The Amish Project
Jessica Dickey's solo show inspired by the 2006 tragedy in the Amish country of Pennsylvania is a generally solid effort.
(© Geoff Green)
For 70 minutes, Dickey -- under the direction of Sarah Cameron Sunde -- imagines how those involved might have acted as the tragedy unfolded and in its agitated aftermath, before employing her handiwork as a showcase for herself. During this time, Dickey covers the slaughter of these innocents from several perspectives, including doomed sisters Anna and Velda, gunman Edward Stuckey, his widow Carol, and an expert on the sect, Bill North, who's introduced holding a press conference to explain the complex Amish response. Still, the show doesn't entirely surmount its major drawback -- which is that it's fictionalizing the thoughts of its still-alive subjects.
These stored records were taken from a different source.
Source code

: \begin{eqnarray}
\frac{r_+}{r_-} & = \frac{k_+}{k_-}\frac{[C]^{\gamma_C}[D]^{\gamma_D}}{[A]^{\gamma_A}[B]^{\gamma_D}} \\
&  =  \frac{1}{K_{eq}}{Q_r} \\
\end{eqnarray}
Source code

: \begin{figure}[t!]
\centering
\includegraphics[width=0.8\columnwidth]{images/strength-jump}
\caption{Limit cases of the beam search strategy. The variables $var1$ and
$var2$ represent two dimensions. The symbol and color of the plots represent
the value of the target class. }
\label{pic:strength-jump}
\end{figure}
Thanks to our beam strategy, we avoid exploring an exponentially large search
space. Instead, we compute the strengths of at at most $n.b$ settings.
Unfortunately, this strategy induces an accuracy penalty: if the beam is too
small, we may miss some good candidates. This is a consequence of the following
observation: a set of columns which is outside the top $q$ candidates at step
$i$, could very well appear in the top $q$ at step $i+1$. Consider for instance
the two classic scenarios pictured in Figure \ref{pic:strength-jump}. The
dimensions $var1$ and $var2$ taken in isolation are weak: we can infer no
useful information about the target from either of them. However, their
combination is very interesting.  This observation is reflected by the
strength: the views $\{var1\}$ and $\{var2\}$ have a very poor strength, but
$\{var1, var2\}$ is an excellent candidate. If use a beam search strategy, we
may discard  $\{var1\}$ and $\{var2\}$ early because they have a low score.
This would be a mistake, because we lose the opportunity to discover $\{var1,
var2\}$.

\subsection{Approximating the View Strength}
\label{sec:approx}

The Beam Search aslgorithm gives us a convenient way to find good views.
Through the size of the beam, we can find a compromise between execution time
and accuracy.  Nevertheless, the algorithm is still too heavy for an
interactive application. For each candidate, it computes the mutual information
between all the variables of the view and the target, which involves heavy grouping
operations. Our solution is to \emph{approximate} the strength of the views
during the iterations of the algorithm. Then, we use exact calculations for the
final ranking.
One of Dickey's goals is to attempt to get to the motive behind the crime, while scrupulously avoiding saying anything cut-and-dried about Roberts' criminal behavior. At one point, she has the hard-edged, inconsolable Carol say of Roberts: "He couldn't keep his darkness down anymore, and it ate him up -- it ate him, and it ate those poor little girls, and now it's eating me." But the work's larger purpose -- and her play's strongest feature -- is to underline the forgiveness that is at the foundation of Amish belief. She reports it in numerous passages, not the least when Carol describes a conciliatory visit she received from the dead girls' families. Dickey also has North remark with a certain amount of professional awe, "I've been teaching about them, studying them for 25 years -- it doesn't matter what your faith is or if you even have one -- something about them makes you wonder: What am I? Could I be more?"